# Sentiment Analysis
Mining tweet-stream sentiment real time could be challenging: tweets are short, multilingual, truncated/incomplete, contain abbreviations, symbols and emoji. Emojis could be very helpful, we can mine them separately and use as sentiment indicators on the stream.

#### Emoji
[Starter model using polar queries](EmojiSentiment.ipynb)

In [1]:
esent = {}
with open('sentiment.txt','r') as source:
    for line in source.readlines():
        emoticon, sentiment = line.strip().split()
        esent[emoticon] = float(sentiment)

In [2]:
sample  = 'Hola 😋 cómo estás?'
for char in sample:
    if char in esent:
        print(esent[char])

1.0


#### Text
Starter model using [TextBlob-NLTK](http://textblob.readthedocs.io/en/dev/_modules/textblob/en/sentiments.html)

In [3]:
#!pip install textblob
#!python -m textblob.download_corpora

In [4]:
import nltk
# >>>nltk.download('stopwords')

nltk.corpus.stopwords.words('spanish')[:10]

['de', 'la', 'que', 'el', 'en', 'y', 'a', 'los', 'del', 'se']

In [5]:
nltk.corpus.stopwords.words('french')[:10]

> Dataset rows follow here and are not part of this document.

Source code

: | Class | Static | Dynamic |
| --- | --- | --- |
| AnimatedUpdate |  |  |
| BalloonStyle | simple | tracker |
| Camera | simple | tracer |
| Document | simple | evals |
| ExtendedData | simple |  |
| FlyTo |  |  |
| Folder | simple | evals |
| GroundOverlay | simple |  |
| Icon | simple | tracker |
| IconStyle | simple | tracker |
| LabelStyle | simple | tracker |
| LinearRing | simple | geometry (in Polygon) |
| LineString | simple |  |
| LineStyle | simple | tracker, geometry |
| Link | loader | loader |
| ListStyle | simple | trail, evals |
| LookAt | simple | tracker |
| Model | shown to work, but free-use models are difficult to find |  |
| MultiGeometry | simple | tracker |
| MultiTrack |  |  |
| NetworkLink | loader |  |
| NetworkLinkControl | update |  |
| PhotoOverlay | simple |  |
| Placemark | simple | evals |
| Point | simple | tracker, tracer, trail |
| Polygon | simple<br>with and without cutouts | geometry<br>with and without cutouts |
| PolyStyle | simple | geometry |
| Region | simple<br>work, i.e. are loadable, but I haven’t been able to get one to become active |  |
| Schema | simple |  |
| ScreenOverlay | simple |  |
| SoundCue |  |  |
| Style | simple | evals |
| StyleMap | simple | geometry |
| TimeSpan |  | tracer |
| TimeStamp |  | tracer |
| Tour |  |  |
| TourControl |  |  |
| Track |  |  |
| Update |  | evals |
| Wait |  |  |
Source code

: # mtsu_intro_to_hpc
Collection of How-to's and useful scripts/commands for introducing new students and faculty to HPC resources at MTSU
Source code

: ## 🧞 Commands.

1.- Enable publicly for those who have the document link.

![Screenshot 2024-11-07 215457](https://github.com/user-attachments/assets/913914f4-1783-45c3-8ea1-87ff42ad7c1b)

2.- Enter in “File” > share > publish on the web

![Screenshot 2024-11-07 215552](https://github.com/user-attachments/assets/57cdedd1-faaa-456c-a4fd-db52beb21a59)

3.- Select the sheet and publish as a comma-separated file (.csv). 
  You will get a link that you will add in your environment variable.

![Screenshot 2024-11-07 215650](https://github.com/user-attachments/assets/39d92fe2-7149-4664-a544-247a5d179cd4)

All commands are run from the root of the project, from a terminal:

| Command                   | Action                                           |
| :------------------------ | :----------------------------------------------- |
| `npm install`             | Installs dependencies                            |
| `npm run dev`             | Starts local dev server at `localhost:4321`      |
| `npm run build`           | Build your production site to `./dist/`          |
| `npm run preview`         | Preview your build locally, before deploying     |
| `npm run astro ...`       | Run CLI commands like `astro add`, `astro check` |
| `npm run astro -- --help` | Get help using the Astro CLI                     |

['au', 'aux', 'avec', 'ce', 'ces', 'dans', 'de', 'des', 'du', 'elle']

In [6]:
stopwords = { word:1 for word in nltk.corpus.stopwords.words('english') }

# for lang in ['danish', 'dutch', 'finnish', 'french', 'german', 'hungarian', 'italian',
#             'norwegian', 'portuguese', 'russian', 'spanish', 'swedish', 'turkish']:
#    for word in nltk.corpus.stopwords.words('spanish'): stopwords[word] = 1

In [7]:
import re
import sys
import json
from textblob import TextBlob
from collections import Counter
from client import TwitterClient

def score(e, count):
    if count == 1 or abs(esent[e]) == 1: return esent[e]
    # scale up the signal for repeated emoticon
    s = abs(esent[e]) ** 1/count
    if esent[e] < 0: return - s
    return s


def extract(data):
    try:
        obj = json.loads(data)
        if 'text' in obj:
            # extract hashtags
            hashtags = ['#{}'.format(re.sub('\W+', '', term)) for term in obj['text'].split() if term[0] == '#']
            # extract emoji
            emo = Counter([c for c in obj['text'] if c in esent])
            polarity = 0.
            # remove links and all non-letter chacracters
            words = re.sub('(@\S+)|(https?\://\S+)|([\W\d_]+)', ' ', obj['text'].lower()).split()
            # remove stopwords
            words = [word for word in words if word not in stopwords]
            if obj['lang'] == 'en':
                # calculate sentiment score
                polarity = TextBlob(' '.join(words)).sentiment.polarity
            if len(emo) > 0:
                # get emoji sentiment scores
                sentiment = [score(e, c) for e, c in emo.items() if esent[e] != 0]
                # calculate tweet sentiment score as average of text and emoji scores
                if polarity != 0:
                    sentiment.append(polarity)
                if len(sentiment) > 0:
                    polarity = sum(sentiment)/len(sentiment)
            if polarity > 0.25 or polarity < -0.25:
                print('\n-- {} -------------------------------------------'.format(obj['lang']))
                print('Words: {}'.format(words))
                print('Emoji: {}'.format(list(emo.keys())))
                print('Hashtags: {}'.format(hashtags))
                print('Sentiment: {:.3f}'.format(polarity))
                print(obj['text'])
    except:
        print('------------------------------------------------------------------------')
        print('Error: {}'.format(sys.exc_info()))

twitter = TwitterClient()
twitter.stream('', geo = True, broadcast = extract, count = 100)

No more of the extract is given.